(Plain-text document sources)
= Beginning of Section =
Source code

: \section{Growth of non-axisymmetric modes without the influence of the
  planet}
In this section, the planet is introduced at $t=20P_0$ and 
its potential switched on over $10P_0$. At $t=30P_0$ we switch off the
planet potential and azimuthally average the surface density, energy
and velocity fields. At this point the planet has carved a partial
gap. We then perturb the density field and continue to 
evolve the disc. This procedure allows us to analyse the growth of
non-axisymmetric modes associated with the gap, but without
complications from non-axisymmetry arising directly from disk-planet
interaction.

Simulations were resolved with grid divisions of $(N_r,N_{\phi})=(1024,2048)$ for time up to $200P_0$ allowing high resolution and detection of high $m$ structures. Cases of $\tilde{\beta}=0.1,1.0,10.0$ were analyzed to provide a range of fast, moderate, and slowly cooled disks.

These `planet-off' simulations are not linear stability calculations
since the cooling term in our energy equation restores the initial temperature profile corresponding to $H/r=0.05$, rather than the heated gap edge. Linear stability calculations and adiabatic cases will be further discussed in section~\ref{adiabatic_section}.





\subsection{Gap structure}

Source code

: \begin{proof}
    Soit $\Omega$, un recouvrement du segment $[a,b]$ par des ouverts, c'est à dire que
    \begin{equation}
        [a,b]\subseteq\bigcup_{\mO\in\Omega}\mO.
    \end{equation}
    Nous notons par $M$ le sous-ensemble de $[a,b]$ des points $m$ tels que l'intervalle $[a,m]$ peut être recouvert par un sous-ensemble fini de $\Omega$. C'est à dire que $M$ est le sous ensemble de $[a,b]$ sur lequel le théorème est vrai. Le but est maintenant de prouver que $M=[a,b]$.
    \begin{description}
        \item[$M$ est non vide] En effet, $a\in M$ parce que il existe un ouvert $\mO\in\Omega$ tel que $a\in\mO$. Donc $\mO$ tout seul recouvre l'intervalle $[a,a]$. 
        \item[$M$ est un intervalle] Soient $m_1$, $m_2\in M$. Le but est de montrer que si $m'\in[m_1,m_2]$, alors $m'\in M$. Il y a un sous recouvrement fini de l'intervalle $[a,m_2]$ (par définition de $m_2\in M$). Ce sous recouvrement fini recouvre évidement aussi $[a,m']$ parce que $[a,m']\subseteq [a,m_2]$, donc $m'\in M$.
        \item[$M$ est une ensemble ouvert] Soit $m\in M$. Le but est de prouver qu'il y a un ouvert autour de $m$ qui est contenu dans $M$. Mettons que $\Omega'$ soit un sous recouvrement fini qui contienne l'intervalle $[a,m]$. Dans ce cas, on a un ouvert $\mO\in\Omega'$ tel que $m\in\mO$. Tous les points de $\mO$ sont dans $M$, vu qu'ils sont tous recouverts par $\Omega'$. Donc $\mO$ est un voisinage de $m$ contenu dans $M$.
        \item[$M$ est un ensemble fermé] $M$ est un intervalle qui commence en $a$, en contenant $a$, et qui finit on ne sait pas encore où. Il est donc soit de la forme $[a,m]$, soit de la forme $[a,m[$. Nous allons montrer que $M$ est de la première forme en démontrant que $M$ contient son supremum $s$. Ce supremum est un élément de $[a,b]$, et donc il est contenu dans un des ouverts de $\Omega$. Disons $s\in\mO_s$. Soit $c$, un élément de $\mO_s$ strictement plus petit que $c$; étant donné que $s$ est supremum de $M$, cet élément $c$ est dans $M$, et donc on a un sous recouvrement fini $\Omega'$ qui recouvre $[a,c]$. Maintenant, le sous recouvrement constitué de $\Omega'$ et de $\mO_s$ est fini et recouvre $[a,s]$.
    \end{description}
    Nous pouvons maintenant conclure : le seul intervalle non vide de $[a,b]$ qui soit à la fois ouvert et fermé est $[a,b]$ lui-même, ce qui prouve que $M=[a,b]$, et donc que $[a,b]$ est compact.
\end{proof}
= End of Section =
_Problem details_
Whenever the string "ensemble" occurs in a line of the entries above, copy that line.

_Exercise output_
    Nous notons par $M$ le sous-ensemble de $[a,b]$ des points $m$ tels que l'intervalle $[a,m]$ peut être recouvert par un sous-ensemble fini de $\Omega$. C'est à dire que $M$ est le sous ensemble de $[a,b]$ sur lequel le théorème est vrai. Le but est maintenant de prouver que $M=[a,b]$.
        \item[$M$ est une ensemble ouvert] Soit $m\in M$. Le but est de prouver qu'il y a un ouvert autour de $m$ qui est contenu dans $M$. Mettons que $\Omega'$ soit un sous recouvrement fini qui contienne l'intervalle $[a,m]$. Dans ce cas, on a un ouvert $\mO\in\Omega'$ tel que $m\in\mO$. Tous les points de $\mO$ sont dans $M$, vu qu'ils sont tous recouverts par $\Omega'$. Donc $\mO$ est un voisinage de $m$ contenu dans $M$.
        \item[$M$ est un ensemble fermé] $M$ est un intervalle qui commence en $a$, en contenant $a$, et qui finit on ne sait pas encore où. Il est donc soit de la forme $[a,m]$, soit de la forme $[a,m[$. Nous allons montrer que $M$ est de la première forme en démontrant que $M$ contient son supremum $s$. Ce supremum est un élément de $[a,b]$, et donc il est contenu dans un des ouverts de $\Omega$. Disons $s\in\mO_s$. Soit $c$, un élément de $\mO_s$ strictement plus petit que $c$; étant donné que $s$ est supremum de $M$, cet élément $c$ est dans $M$, et donc on a un sous recouvrement fini $\Omega'$ qui recouvre $[a,c]$. Maintenant, le sous recouvrement constitué de $\Omega'$ et de $\mO_s$ est fini et recouvre $[a,s]$.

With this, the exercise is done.